Nelle pieghe silenziose

Nelle pieghe silenziose dell’Alta Irpinia,
si nascondono case, sospiri di pietra.
Sfumature di grigio e di memoria,
intrecciano i giorni in un abbraccio di nebbia.

Qui, dove il tempo sembra fermarsi,
ogni angolo sussurra di storie non dette,
e i passi riecheggiano, echi di un tempo altro,
in un paesaggio che abbraccia il cielo.

La nebbia, timida danzatrice,
si avvicina e si allontana in un dolce gioco, celando e svelando i segreti del villaggio,
dove ogni cuore batte al ritmo della terra.

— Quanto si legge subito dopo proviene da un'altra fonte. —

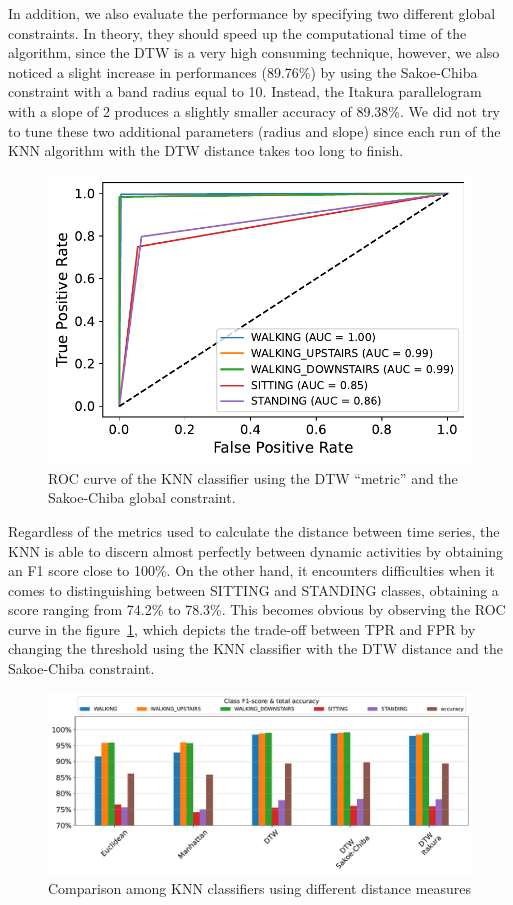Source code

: \documentclass[10pt, a4paper, twocolumn]{article}
\begin{document}
In addition, we also evaluate the performance by specifying two different global constraints. In theory, they should speed up the computational time of the algorithm, since the DTW is a very high consuming technique, however, we also noticed a slight increase in performances (89.76\%) by using the Sakoe-Chiba constraint with a band radius equal to 10. Instead, the Itakura parallelogram with a slope of 2 produces a slightly smaller accuracy of 89.38\%. We did not try to tune these two additional parameters (radius and slope) since each run of the KNN algorithm with the DTW distance takes too long to finish. 

\begin{figure}
    \centering
    \includegraphics[width=0.6\linewidth]{immagini simone/output_86_1.pdf}
    \caption{ROC curve of the KNN classifier using the DTW ``metric'' and the Sakoe-Chiba global constraint.}
    \label{fig:roc_knn_sakoechiba}
\end{figure}

Regardless of the metrics used to calculate the distance between time series, the KNN is able to discern almost perfectly between dynamic activities by obtaining an F1 score close to 100\%. On the other hand, it encounters difficulties when it comes to distinguishing between SITTING and STANDING classes, obtaining a score ranging from 74.2\% to 78.3\%. This becomes obvious by observing the ROC curve in the figure~\ref{fig:roc_knn_sakoechiba}, which depicts the trade-off between TPR and FPR by changing the threshold using the KNN classifier with the DTW distance and the Sakoe-Chiba constraint. 

\begin{figure}
	\centering
	\includegraphics[width=\columnwidth]{immagini simone/output_84_0.pdf}
	\caption{Comparison among KNN classifiers using different distance measures}
	\label{fig:KNN_comparisons}
\end{figure}
\end{document}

In queste case, dove il silenzio parla,
ogni finestra guarda al domani,
mentre l’anima del paese,
sogna sotto il velo di un tramonto senza fine.

 

 

 

 

 

 

Sopra i tetti

Sopra i tetti, il cielo si tinge di un grigio plumbeo, che riflette i pensieri dei suoi abitanti.
Un filo di storie appese, i panni che raccontano la vita quotidiana con i loro colori vivaci.
E là, una parabola che ascolta i segreti del vento, i sospiri delle colline, la voce lontana delle stagioni che cambiano.
Questo è il teatro delle piccole esistenze, dove ogni finestra custodisce un racconto, ogni antenna cattura sogni, e ogni molletta lascia il segno, delicato, sull’epidermide del tempo.